Rayseans, Sabtu 1 September 2306
“Aku tidak setuju,” ujar Annastasia lalu bergabung.
Ia mengubah penampilannya, bahkan ia mewarnai rambutnya serupa dengan Aldrich dan Evelynn. Tidak hanya rambutnya, bulu mata dan alisnya juga berwarna perak.
Namun, kesempurnaannya tetap begitu paripurna.
“Apa alasanmu?”
Ia menghela napas. “Aku tidak ingin ini semua terjadi. Kalau kau berada di sana, kau pasti akan menjadi targetnya pertama kali. Karena siapa pun orang yang mendampingiku pasti akan dijatuhkan terlebih dahulu.
“Aku tidak ingin kau menyia-nyiakan hidupmu untuk hal seperti itu.”
“Bagaimana dengan pengamanan militer?” tanyaku lagi. “Mudah bagi kalian untuk mengerahkan pasukan di sana.”
Evelynn mengangguk lalu tersenyum. “Sayangnya kami menerima informasi adanya pengkhianat dalam tubuh Ventus Reginae. Mereka memberikan seluruh detail kejadian kepada pihak musuh tanpa kami ketahui.”
“Kalian genius, mengapa hal tersebut bisa terjadi?”
Evelynn lalu menatap Aldrich lalu kemudian ke arahku. “Musuh di depan mata itu lebih baik ketimbang teman yang menusuk dari belakang. Kami baru menerima kabar intens dua hari belakangan karena seluruh denah pertahanan sudah didapatkan pihak Revolowned.
“Mereka juga tidak akan gegabah mendatangi pulau tersebut dengan seragam Revolowned. Aku yakin, ada satu peleton yang berisi 48 orang telah melakukan pengkhianatan. Motifnya karena mereka dijanjikan pangkat dan jabatan di Revolowned.”
“Bukankah Ventus Reginae memiliki gaji dan tunjangan yang sangat besar?” tanyaku, masih penasaran dengan ini semua.
“Sayangnya, gaji dan tunjangan saja tidak cukup bagi orang yang haus dengan kekuasaan.
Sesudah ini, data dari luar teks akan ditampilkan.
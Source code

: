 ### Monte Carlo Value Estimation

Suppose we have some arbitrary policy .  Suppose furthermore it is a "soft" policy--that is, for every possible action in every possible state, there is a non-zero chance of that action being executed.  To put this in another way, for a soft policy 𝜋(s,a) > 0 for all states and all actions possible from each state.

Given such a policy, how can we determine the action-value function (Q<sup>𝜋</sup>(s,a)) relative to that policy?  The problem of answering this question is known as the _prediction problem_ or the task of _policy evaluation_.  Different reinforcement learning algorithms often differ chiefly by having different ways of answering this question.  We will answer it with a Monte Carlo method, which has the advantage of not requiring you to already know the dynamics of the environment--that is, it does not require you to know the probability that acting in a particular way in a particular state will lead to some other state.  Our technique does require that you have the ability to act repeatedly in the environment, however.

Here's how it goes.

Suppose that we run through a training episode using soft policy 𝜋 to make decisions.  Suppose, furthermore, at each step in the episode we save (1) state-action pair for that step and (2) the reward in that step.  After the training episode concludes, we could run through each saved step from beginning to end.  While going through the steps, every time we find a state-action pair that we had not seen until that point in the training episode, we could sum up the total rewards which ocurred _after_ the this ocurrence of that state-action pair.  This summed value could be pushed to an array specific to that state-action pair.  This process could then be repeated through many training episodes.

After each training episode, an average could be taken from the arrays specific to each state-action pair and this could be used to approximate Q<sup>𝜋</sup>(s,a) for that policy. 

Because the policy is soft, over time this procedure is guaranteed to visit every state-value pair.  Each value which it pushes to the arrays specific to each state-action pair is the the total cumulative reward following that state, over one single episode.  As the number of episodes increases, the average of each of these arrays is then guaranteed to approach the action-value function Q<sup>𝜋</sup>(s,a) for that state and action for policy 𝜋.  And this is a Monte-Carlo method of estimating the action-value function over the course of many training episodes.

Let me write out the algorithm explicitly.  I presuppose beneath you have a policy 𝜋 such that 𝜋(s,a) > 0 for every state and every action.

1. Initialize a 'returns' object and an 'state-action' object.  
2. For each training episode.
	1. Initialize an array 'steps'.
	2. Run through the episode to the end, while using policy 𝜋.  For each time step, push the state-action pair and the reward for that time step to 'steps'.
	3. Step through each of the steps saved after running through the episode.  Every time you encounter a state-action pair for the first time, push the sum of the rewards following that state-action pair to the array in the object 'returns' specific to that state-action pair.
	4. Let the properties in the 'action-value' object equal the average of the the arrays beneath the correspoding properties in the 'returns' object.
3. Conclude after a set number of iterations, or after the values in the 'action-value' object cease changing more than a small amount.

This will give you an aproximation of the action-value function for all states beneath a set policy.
Kami mendapatkan kabar bahwa siapa pun yang membelot akan dijadikan Kolonel di sana.”
Aku tidak memungkiri, kekuasaan adalah sebuah hal yang begitu diinginkan semua orang. Terlebih, menjadi penguasa pada sebuah sistem kenegaraan dan bisa melakukan apa pun tampaknya sudah menjadi tabiat manusia sejak dahulu.
Kontrol melalui ketakutan sudah menjadi makanan tiap peradaban yang tertulis dalam sejarah. Tidak ubahnya dengan saat ini, ketika banyak pihak berlomba-lomba mendapatkan tombak kekuasaan dengan cara apa pun.
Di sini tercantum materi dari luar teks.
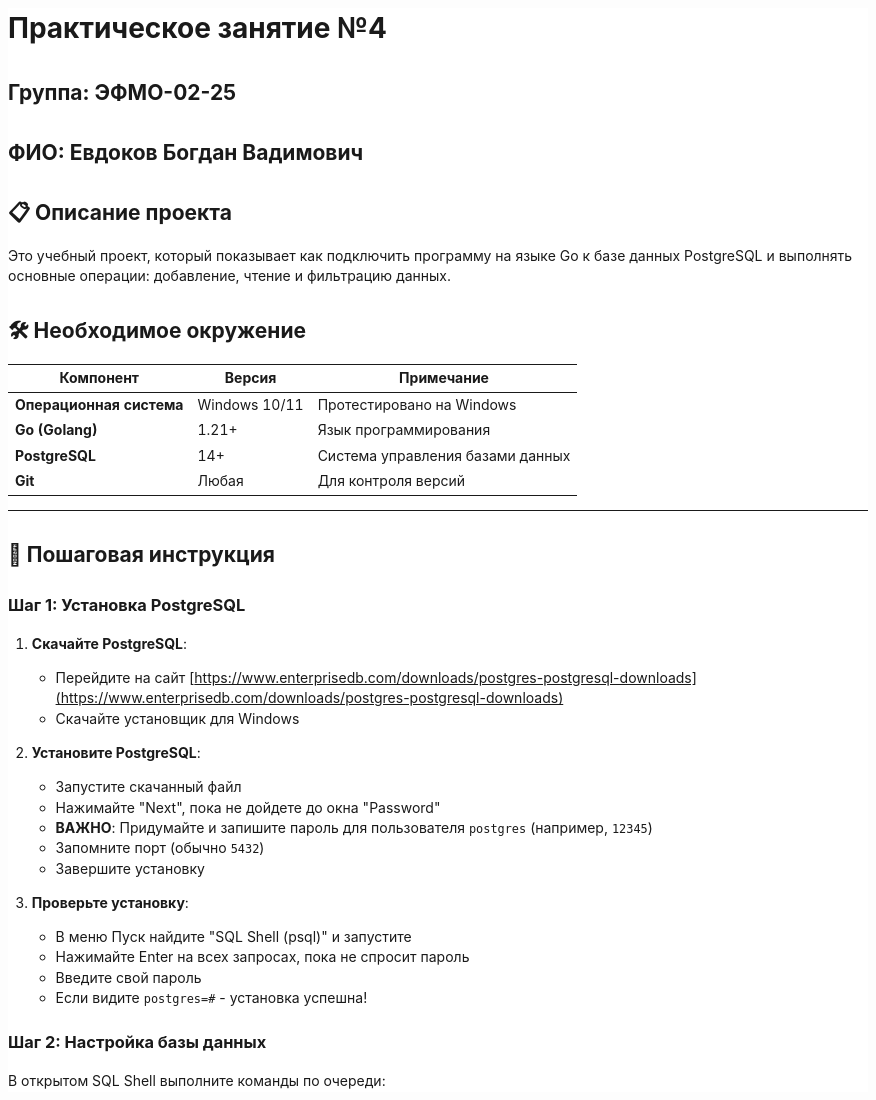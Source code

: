 # Практическое занятие №4
## Группа: ЭФМО-02-25  
## ФИО: Евдоков Богдан Вадимович

## 📋 Описание проекта
Это учебный проект, который показывает как подключить программу на языке Go к базе данных PostgreSQL и выполнять основные операции: добавление, чтение и фильтрацию данных.

## 🛠 Необходимое окружение

| Компонент | Версия | Примечание |
|-----------|---------|------------|
| **Операционная система** | Windows 10/11 | Протестировано на Windows |
| **Go (Golang)** | 1.21+ | Язык программирования |
| **PostgreSQL** | 14+ | Система управления базами данных |
| **Git** | Любая | Для контроля версий |

---

## 🚀 Пошаговая инструкция

### Шаг 1: Установка PostgreSQL

1. **Скачайте PostgreSQL**: 
   - Перейдите на сайт [https://www.enterprisedb.com/downloads/postgres-postgresql-downloads](https://www.enterprisedb.com/downloads/postgres-postgresql-downloads)
   - Скачайте установщик для Windows

2. **Установите PostgreSQL**:
   - Запустите скачанный файл
   - Нажимайте "Next", пока не дойдете до окна "Password"
   - **ВАЖНО**: Придумайте и запишите пароль для пользователя `postgres` (например, `12345`)
   - Запомните порт (обычно `5432`)
   - Завершите установку

3. **Проверьте установку**:
   - В меню Пуск найдите "SQL Shell (psql)" и запустите
   - Нажимайте Enter на всех запросах, пока не спросит пароль
   - Введите свой пароль
   - Если видите `postgres=#` - установка успешна!

### Шаг 2: Настройка базы данных

В открытом SQL Shell выполните команды по очереди:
“Apa sulitnya membatalkan ini semua? Aku tidak ingin terjadi apa-apa kepada Kiara.” Aku mulai memprotes semua keputusan yang mereka ambil sepihak.
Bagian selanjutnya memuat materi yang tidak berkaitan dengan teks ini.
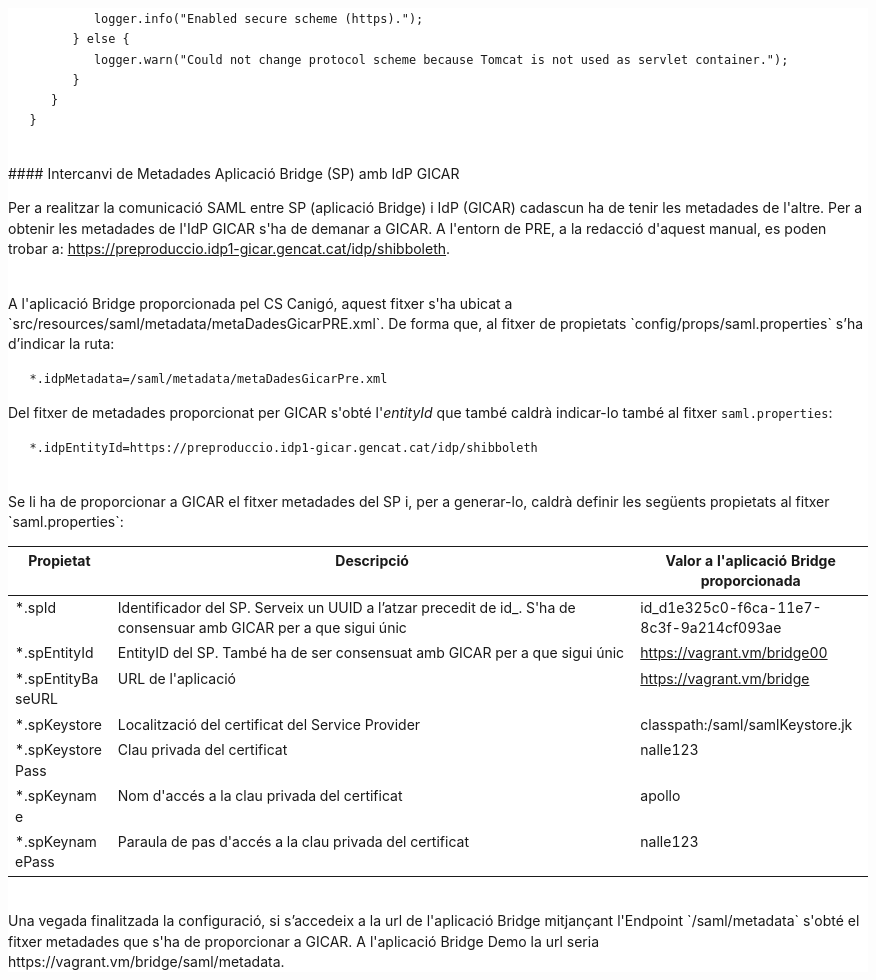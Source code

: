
 ```
            logger.info("Enabled secure scheme (https).");
         } else {
            logger.warn("Could not change protocol scheme because Tomcat is not used as servlet container.");
         }
      }
   }
```

<br/>
#### Intercanvi de Metadades Aplicació Bridge (SP) amb IdP GICAR

Per a realitzar la comunicació SAML entre SP (aplicació Bridge) i IdP (GICAR) cadascun ha de tenir les metadades de l'altre. Per a obtenir les metadades de l'IdP GICAR s'ha de demanar a GICAR.
A l'entorn de PRE, a la redacció d'aquest manual, es poden trobar a: https://preproduccio.idp1-gicar.gencat.cat/idp/shibboleth.

<br/>
A l'aplicació Bridge proporcionada pel CS Canigó, aquest fitxer s'ha ubicat a `src/resources/saml/metadata/metaDadesGicarPRE.xml`.
De forma que, al fitxer de propietats `config/props/saml.properties` s’ha d’indicar la ruta:

```
   *.idpMetadata=/saml/metadata/metaDadesGicarPre.xml
```

Del fitxer de metadades proporcionat per GICAR s'obté l'*entityId* que també caldrà indicar-lo també al fitxer `saml.properties`:

```
   *.idpEntityId=https://preproduccio.idp1-gicar.gencat.cat/idp/shibboleth
```

<br/>
Se li ha de proporcionar a GICAR el fitxer metadades del SP i, per a generar-lo, caldrà definir les següents propietats al fitxer `saml.properties`:

Propietat                     | Descripció                                                              | Valor a l'aplicació Bridge proporcionada
----------------------------- | ------------------------------------------------------------------------|------------------
*.spId                          | Identificador del SP. Serveix un UUID a l’atzar precedit de id_. S'ha de consensuar amb GICAR per a que sigui únic     | id_d1e325c0-f6ca-11e7-8c3f-9a214cf093ae
*.spEntityId                  | EntityID del SP. També ha de ser consensuat amb GICAR per a que sigui únic | https://vagrant.vm/bridge00
*.spEntityBaseURL             | URL de l'aplicació | https://vagrant.vm/bridge
*.spKeystore                  | Localització del certificat del Service Provider   | classpath:/saml/samlKeystore.jk
*.spKeystorePass              | Clau privada del certificat | nalle123
*.spKeyname                   | Nom d'accés a la clau privada del certificat   | apollo
*.spKeynamePass               | Paraula de pas d'accés a la clau privada del certificat   | nalle123

<br/>
Una vegada finalitzada la configuració, si s’accedeix a la url de l'aplicació Bridge mitjançant l'Endpoint `/saml/metadata` s'obté el fitxer metadades que s'ha de proporcionar a GICAR.
A l'aplicació Bridge Demo la url seria https://vagrant.vm/bridge/saml/metadata.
“Baiklah, Adrian.” Evelynn lalu menghampiriku. “Apa saranmu untuk mencegah perang saudara di Inggris?”
Lisan ini hanya bisa terdiam tatkala Evelynn menantang strategiku seperti beberapa hari yang lalu. Sehebat apa pun diriku, mustahil rasanya bisa menjaga dan menyelamatkan Kiara. Terlebih aku hanyalah warga sipil yang tidak mengerti apa-apa tentang dunia militer.
“Apa alasanmu, Adrian?” tanya Evelynn.
“Aku mencintainya, aku mencintai Kiara. Apa pun pandangan kalian tentang ini semua, tetapi aku mengakuinya bahwa aku mencintai Kiara.”
Entah apa yang kupikirkan tatkala akhirnya menyatakan seluruh isi hati ini. Tanpa kuduga, Kiara bersama Freia sedang menatapku dari pintu masuk apartemen Aldrich. Ia tampak tidak kuasa menahan air mata yang terlihat mengalir dari mata cokelatnya.
Napasku langsung sesak bersama dengan buramnya pandangan dan juga tubuh yang gemetar. Sungguh aku tidak menyangka segalanya akan seperti ini.
Hawa dingin yang kurasa jauh lebih santer ketimbang bentakkan Aldrich barusan. Sungguh, duniaku terasa runtuh saat mengetahui ia mendengar pernyataan cintaku kepada Kiara.
Freia pasti sudah mendengar semuanya.
Tidak ada lagi upayaku untuk dapat mempertahankan segenap alibi yang langsung terbantahkan atas pernyataan barusan. Aku hanya bisa tertunduk. Segenap resah langsung menguasai hati tatkala mendapati kedua gadis itu berada di hadapan.